How To Automate Your Statistical Data Analysis

#python #machinelearning #computerscience

During my university studies, I attended a course named Statistical Data Analysis. I was excited about this course because it taught me all the basic statistical analysis methods such as (non-)linear regression, ANOVA, MANOVA, LDA, PCA, etc. However, I never learned about the business application of these methods. During the course, we worked with several examples. Still, all the samples were CSV datasets, mainly from Kaggle. I wondered how I could perform some statistical analysis over a database such as Postgres and automate it by creating a pipeline, trying all possible combinations of columns, yielding a result saying which models are better than others. Years passed by, and now I am here to present you with my proof of concept of statistical data analysis automation.

What Statistical Method Will Be Automated?

For my proof of concept, I chose to automate linear regression. I decided on linear regression because I consider this method an entry point to statistical data analysis. Since linear regression has assumptions, I can easily demonstrate how I imagine sorted models from the best to the worst.

What Is Linear Regression, and What Are Its Assumptions?

Simple linear regression is a statistical method that models a relationship between two continuous variables, and if there are multiple variables, we call it multiple linear regression. The most straightforward approach for linear regression is ordinary least squares estimation.

We can extend ordinary least squares estimation with regularization. One of the most known regularizations are shrinkage methods (ridge, lasso). They are called shrinkage methods because they force estimated parameters to be shrunken towards zero, producing reduced variance.

Let's remind ourselves what the goal of the ordinary least squares estimation method is.

In the figure above, we can see points (red) in space and a line (black). We define residual (s values) as a distance between the predicted value and a point. The ordinary least squares estimation method aims to find the line (line coefficients – intercept and slope), which minimizes the sum of squared s.

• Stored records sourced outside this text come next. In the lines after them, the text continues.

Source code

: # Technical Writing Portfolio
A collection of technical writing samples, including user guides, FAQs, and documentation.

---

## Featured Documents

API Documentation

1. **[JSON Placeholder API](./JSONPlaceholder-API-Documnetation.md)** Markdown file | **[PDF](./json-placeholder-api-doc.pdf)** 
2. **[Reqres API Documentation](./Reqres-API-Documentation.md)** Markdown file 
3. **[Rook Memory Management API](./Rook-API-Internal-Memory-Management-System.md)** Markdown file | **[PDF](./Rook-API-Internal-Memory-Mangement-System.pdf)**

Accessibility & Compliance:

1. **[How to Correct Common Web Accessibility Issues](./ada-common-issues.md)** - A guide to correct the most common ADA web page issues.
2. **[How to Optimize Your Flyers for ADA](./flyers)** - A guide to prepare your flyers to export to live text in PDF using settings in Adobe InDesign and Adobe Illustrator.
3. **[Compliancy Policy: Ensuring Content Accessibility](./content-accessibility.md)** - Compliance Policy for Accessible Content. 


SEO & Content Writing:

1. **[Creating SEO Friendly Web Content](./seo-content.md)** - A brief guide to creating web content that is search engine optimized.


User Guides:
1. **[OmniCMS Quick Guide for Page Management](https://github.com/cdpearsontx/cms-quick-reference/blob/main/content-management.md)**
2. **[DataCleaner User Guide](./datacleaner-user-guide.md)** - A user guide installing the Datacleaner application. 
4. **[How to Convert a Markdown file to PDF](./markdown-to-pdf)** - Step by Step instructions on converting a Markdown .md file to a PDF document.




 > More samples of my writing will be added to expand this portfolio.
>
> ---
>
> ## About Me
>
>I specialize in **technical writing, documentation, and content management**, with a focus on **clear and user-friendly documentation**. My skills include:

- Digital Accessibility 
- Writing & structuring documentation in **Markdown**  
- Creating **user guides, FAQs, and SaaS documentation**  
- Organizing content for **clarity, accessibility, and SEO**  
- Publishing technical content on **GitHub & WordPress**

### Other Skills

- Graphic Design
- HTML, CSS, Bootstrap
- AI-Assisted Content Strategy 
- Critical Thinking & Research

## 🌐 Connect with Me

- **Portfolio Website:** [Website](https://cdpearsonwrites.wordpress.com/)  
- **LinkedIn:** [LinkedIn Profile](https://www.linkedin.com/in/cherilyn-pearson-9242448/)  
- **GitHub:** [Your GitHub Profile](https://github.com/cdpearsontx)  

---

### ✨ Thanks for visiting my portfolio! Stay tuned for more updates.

In this article, I will consider four assumptions of linear regression. I cannot forget to mention that some method modifications are not that strict about assumptions and can demand them in a weaker form than standard linear regression.

The four assumptions for linear regression are:

Linearity
- the existence of a linear relationship between variables
Homoscedasticity
- constant variance – residuals are independent of the predictor variables
Independence
- residuals are independent of each other
Normality
- residuals are normally distributed

What Technologies Am I Going To Use?

I'm enthusiastic about Python, so my programming language of choice is evident. I chose to use GoodData.CN – cloud-native analytics platform.

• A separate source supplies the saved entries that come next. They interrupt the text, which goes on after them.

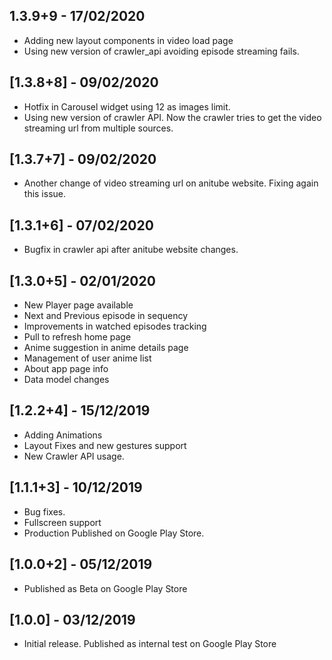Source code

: ## 1.3.9+9 - 17/02/2020
* Adding new layout components in video load page
* Using new version of crawler_api avoiding episode streaming fails.

## [1.3.8+8] - 09/02/2020
* Hotfix in Carousel widget using 12 as images limit.
* Using new version of crawler API. Now the crawler tries to get the video streaming url from multiple sources.

## [1.3.7+7] - 09/02/2020
* Another change of video streaming url on anitube website. Fixing again this issue.

## [1.3.1+6] - 07/02/2020
* Bugfix in crawler api after anitube website changes.

## [1.3.0+5] - 02/01/2020
* New Player page available
* Next and Previous episode in sequency
* Improvements in watched episodes tracking
* Pull to refresh home page
* Anime suggestion in anime details page
* Management of user anime list
* About app page info
* Data model changes

## [1.2.2+4] - 15/12/2019
* Adding Animations
* Layout Fixes and new gestures support
* New Crawler API usage.

## [1.1.1+3] - 10/12/2019
* Bug fixes.
* Fullscreen support 
* Production Published on Google Play Store.

## [1.0.0+2] - 05/12/2019
* Published as Beta on Google Play Store

## [1.0.0] - 03/12/2019
* Initial release. Published as internal test on Google Play Store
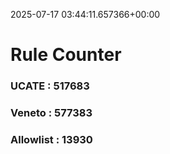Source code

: 2025-07-17 03:44:11.657366+00:00
# Rule Counter 
 ### UCATE : 517683

 ### Veneto : 577383

 ### Allowlist : 13930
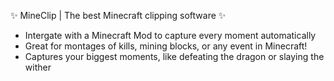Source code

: :sparkles: MineClip | The best Minecraft clipping software :sparkles:
- Intergate with a Minecraft Mod to capture every moment automatically
- Great for montages of kills, mining blocks, or any event in Minecraft!
- Captures your biggest moments, like defeating the dragon or slaying the wither
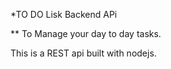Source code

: *TO DO Lisk Backend APi
  
** To Manage your day to day tasks.

This is a REST api built with nodejs. 
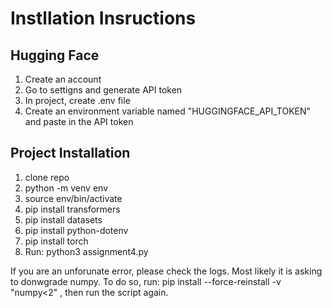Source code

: # Instllation Insructions
## Hugging Face
1) Create an account
2) Go to settigns and generate API token
3) In project, create .env file
4) Create an environment variable named  "HUGGINGFACE_API_TOKEN" and paste in the API token 

## Project Installation
1) clone repo
2) python -m venv env
4) source env/bin/activate
5) pip install transformers
6) pip install datasets
7) pip install python-dotenv
8) pip install torch
9) Run: python3 assignment4.py

If you are an unforunate error, please check the logs. Most likely it is asking to donwgrade numpy.
To do so, run: pip install --force-reinstall -v "numpy<2" , then run the script again.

The reasons why I chose GoodData.CN are:

The logical data model (LDM) holds information about attributes, facts, datasets (tables), and their relationships.
Metrics – GoodData.CN allows users to create, store and reuse metrics. Metrics are aggregation functions that do not require any joins and adapt to the context, thanks to LDM.
GoodData's Python SDK allows me to work with LDM, metrics, and access data from GoodData.CN in Python pandas data frame.

An example of Logical Data Model

An example of a revenue metric containing another metric order amount showing that we can reuse metrics in other metrics.

The figure above shows an example of a pandas data frame containing attribute campaign name, fact price, and metric revenue.

Note that metric revenue without any joins is used, and even though facts budget and price are both in different datasets, we get valid results.

Let's Automate Our Statistical Data Analysis

I will now describe my proposed pipeline, and then I shall present my results.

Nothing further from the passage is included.